◆ **Your task**
The entries are to be printed again word for word, but no picture may appear.

◆ **Data records**
—————
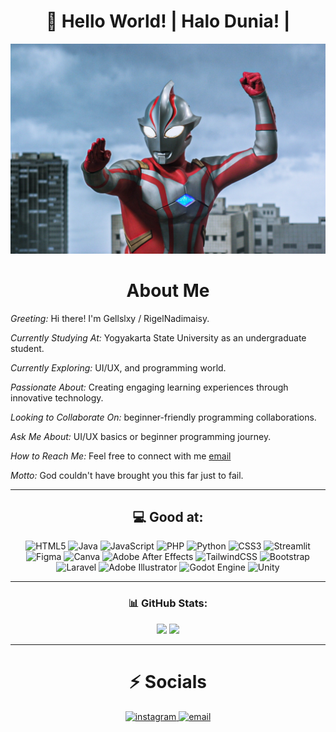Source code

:<h1 align="center"> 🚀 Hello World!  |  Halo Dunia!  | </h1>

<div align="center">
  <img src="img/Ultraman_Mebius.webp">
</div>

<!-- About Me kiri semua -->
<div align="left">

<h1 align = "center">  About Me</h1>

*Greeting:* Hi there! I'm Gellslxy / RigelNadimaisy.  

*Currently Studying At:* Yogyakarta State University as an undergraduate student.  

*Currently Exploring:* UI/UX, and programming world.

*Passionate About:* Creating engaging learning experiences through innovative technology.

*Looking to Collaborate On:* beginner-friendly programming collaborations.

*Ask Me About:* UI/UX basics or beginner programming journey.  

*How to Reach Me:* Feel free to connect with me [email](mailto:rigelammarusshidqi42@gmail.com)  

*Motto:* God couldn't have brought you this far just to fail. 

</div>

---

<div align="center">
<h2>💻 Good at:</h2>

![HTML5](https://img.shields.io/badge/html5-%23E34F26.svg?style=for-the-badge&logo=html5&logoColor=white) ![Java](https://img.shields.io/badge/java-%23ED8B00.svg?style=for-the-badge&logo=openjdk&logoColor=white) ![JavaScript](https://img.shields.io/badge/javascript-%23323330.svg?style=for-the-badge&logo=javascript&logoColor=%23F7DF1E) ![PHP](https://img.shields.io/badge/php-%23777BB4.svg?style=for-the-badge&logo=php&logoColor=white) ![Python](https://img.shields.io/badge/python-3670A0?style=for-the-badge&logo=python&logoColor=ffdd54) ![CSS3](https://img.shields.io/badge/css3-%231572B6.svg?style=for-the-badge&logo=css3&logoColor=white) ![Streamlit](https://img.shields.io/badge/Streamlit-%23FE4B4B.svg?style=for-the-badge&logo=streamlit&logoColor=white) ![Figma](https://img.shields.io/badge/figma-%23F24E1E.svg?style=for-the-badge&logo=figma&logoColor=white) ![Canva](https://img.shields.io/badge/Canva-%2300C4CC.svg?style=for-the-badge&logo=Canva&logoColor=white) ![Adobe After Effects](https://img.shields.io/badge/Adobe%20After%20Effects-9999FF.svg?style=for-the-badge&logo=Adobe%20After%20Effects&logoColor=white) ![TailwindCSS](https://img.shields.io/badge/tailwindcss-%2338B2AC.svg?style=for-the-badge&logo=tailwind-css&logoColor=white) ![Bootstrap](https://img.shields.io/badge/bootstrap-%238511FA.svg?style=for-the-badge&logo=bootstrap&logoColor=white) ![Laravel](https://img.shields.io/badge/laravel-%23FF2D20.svg?style=for-the-badge&logo=laravel&logoColor=white) ![Adobe Illustrator](https://img.shields.io/badge/adobe%20illustrator-%23FF9A00.svg?style=for-the-badge&logo=adobe%20illustrator&logoColor=white) ![Godot Engine](https://img.shields.io/badge/GODOT-%23FFFFFF.svg?style=for-the-badge&logo=godot-engine) ![Unity](https://img.shields.io/badge/unity-%23000000.svg?style=for-the-badge&logo=unity&logoColor=white)

---

### 📊 GitHub Stats:
<div align="center">
  <img src="https://nirzak-streak-stats.vercel.app/?user=sayanery&theme=dark&hide_border=false" height="150"/>
  <img src="https://github-readme-stats.vercel.app/api/top-langs/?username=sayanery&theme=dark&hide_border=false&include_all_commits=false&count_private=false&layout=compact" height="150"/>
</div>

---

<h1 align="center">⚡ Socials</h1>

<div align="center">

  <!-- Instagram -->
  <a href="https://www.instagram.com/gellvibes_" target="_blank">
    <img width="48" height="48" src="https://img.icons8.com/color/48/instagram-new.png" alt="instagram"/>
  </a>
  
  <!-- Email -->
  <a href="mailto:rigelammarusshidqi42@gmail.com">
    <img width="48" height="48" src="https://img.icons8.com/color/48/gmail--v1.png" alt="email"/>
  </a>
  
</div>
—————
◆ **Solution for this problem**
Source code

:<h1 align="center"> 🚀 Hello World!  |  Halo Dunia!  | </h1>

<div align="center">
  <img src="img/Ultraman_Mebius.webp">
</div>

<!-- About Me kiri semua -->
<div align="left">

<h1 align = "center">  About Me</h1>

*Greeting:* Hi there! I'm Gellslxy / RigelNadimaisy.  

*Currently Studying At:* Yogyakarta State University as an undergraduate student.  

*Currently Exploring:* UI/UX, and programming world.

*Passionate About:* Creating engaging learning experiences through innovative technology.

*Looking to Collaborate On:* beginner-friendly programming collaborations.

*Ask Me About:* UI/UX basics or beginner programming journey.  

*How to Reach Me:* Feel free to connect with me [email](mailto:rigelammarusshidqi42@gmail.com)  

*Motto:* God couldn't have brought you this far just to fail. 

</div>

---

<div align="center">
<h2>💻 Good at:</h2>

![HTML5](https://img.shields.io/badge/html5-%23E34F26.svg?style=for-the-badge&logo=html5&logoColor=white) ![Java](https://img.shields.io/badge/java-%23ED8B00.svg?style=for-the-badge&logo=openjdk&logoColor=white) ![JavaScript](https://img.shields.io/badge/javascript-%23323330.svg?style=for-the-badge&logo=javascript&logoColor=%23F7DF1E) ![PHP](https://img.shields.io/badge/php-%23777BB4.svg?style=for-the-badge&logo=php&logoColor=white) ![Python](https://img.shields.io/badge/python-3670A0?style=for-the-badge&logo=python&logoColor=ffdd54) ![CSS3](https://img.shields.io/badge/css3-%231572B6.svg?style=for-the-badge&logo=css3&logoColor=white) ![Streamlit](https://img.shields.io/badge/Streamlit-%23FE4B4B.svg?style=for-the-badge&logo=streamlit&logoColor=white) ![Figma](https://img.shields.io/badge/figma-%23F24E1E.svg?style=for-the-badge&logo=figma&logoColor=white) ![Canva](https://img.shields.io/badge/Canva-%2300C4CC.svg?style=for-the-badge&logo=Canva&logoColor=white) ![Adobe After Effects](https://img.shields.io/badge/Adobe%20After%20Effects-9999FF.svg?style=for-the-badge&logo=Adobe%20After%20Effects&logoColor=white) ![TailwindCSS](https://img.shields.io/badge/tailwindcss-%2338B2AC.svg?style=for-the-badge&logo=tailwind-css&logoColor=white) ![Bootstrap](https://img.shields.io/badge/bootstrap-%238511FA.svg?style=for-the-badge&logo=bootstrap&logoColor=white) ![Laravel](https://img.shields.io/badge/laravel-%23FF2D20.svg?style=for-the-badge&logo=laravel&logoColor=white) ![Adobe Illustrator](https://img.shields.io/badge/adobe%20illustrator-%23FF9A00.svg?style=for-the-badge&logo=adobe%20illustrator&logoColor=white) ![Godot Engine](https://img.shields.io/badge/GODOT-%23FFFFFF.svg?style=for-the-badge&logo=godot-engine) ![Unity](https://img.shields.io/badge/unity-%23000000.svg?style=for-the-badge&logo=unity&logoColor=white)

---

### 📊 GitHub Stats:
<div align="center">
  <img src="https://nirzak-streak-stats.vercel.app/?user=sayanery&theme=dark&hide_border=false" height="150"/>
  <img src="https://github-readme-stats.vercel.app/api/top-langs/?username=sayanery&theme=dark&hide_border=false&include_all_commits=false&count_private=false&layout=compact" height="150"/>
</div>

---

<h1 align="center">⚡ Socials</h1>

<div align="center">

  <!-- Instagram -->
  <a href="https://www.instagram.com/gellvibes_" target="_blank">
    <img width="48" height="48" src="https://img.icons8.com/color/48/instagram-new.png" alt="instagram"/>
  </a>
  
  <!-- Email -->
  <a href="mailto:rigelammarusshidqi42@gmail.com">
    <img width="48" height="48" src="https://img.icons8.com/color/48/gmail--v1.png" alt="email"/>
  </a>
  
</div>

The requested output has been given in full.